[Exercise goal] Each line from the one with "decreased by 1." through the last line below must be written out exactly. Do not copy pictures.

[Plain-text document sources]
§ §

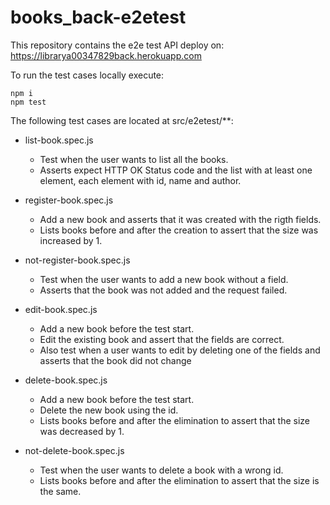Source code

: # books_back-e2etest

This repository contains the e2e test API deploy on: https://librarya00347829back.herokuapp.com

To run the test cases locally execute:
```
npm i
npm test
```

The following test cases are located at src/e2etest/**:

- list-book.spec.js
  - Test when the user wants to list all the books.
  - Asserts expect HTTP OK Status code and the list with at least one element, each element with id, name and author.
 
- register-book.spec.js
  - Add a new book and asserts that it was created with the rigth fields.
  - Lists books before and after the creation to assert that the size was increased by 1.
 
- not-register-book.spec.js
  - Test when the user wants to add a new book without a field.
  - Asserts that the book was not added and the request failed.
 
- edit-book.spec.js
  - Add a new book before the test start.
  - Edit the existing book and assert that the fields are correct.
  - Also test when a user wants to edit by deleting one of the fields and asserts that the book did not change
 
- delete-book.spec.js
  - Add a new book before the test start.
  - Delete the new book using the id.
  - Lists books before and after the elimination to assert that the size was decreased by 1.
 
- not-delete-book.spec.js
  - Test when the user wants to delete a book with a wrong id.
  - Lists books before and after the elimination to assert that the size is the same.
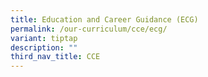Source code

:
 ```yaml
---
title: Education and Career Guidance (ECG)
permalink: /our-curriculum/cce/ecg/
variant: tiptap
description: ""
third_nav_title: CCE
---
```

§ §

[Expected answer]
  - Lists books before and after the elimination to assert that the size was decreased by 1.
 
- not-delete-book.spec.js
  - Test when the user wants to delete a book with a wrong id.
  - Lists books before and after the elimination to assert that the size is the same.
Source code

:
 ```yaml
---
title: Education and Career Guidance (ECG)
permalink: /our-curriculum/cce/ecg/
variant: tiptap
description: ""
third_nav_title: CCE
---
```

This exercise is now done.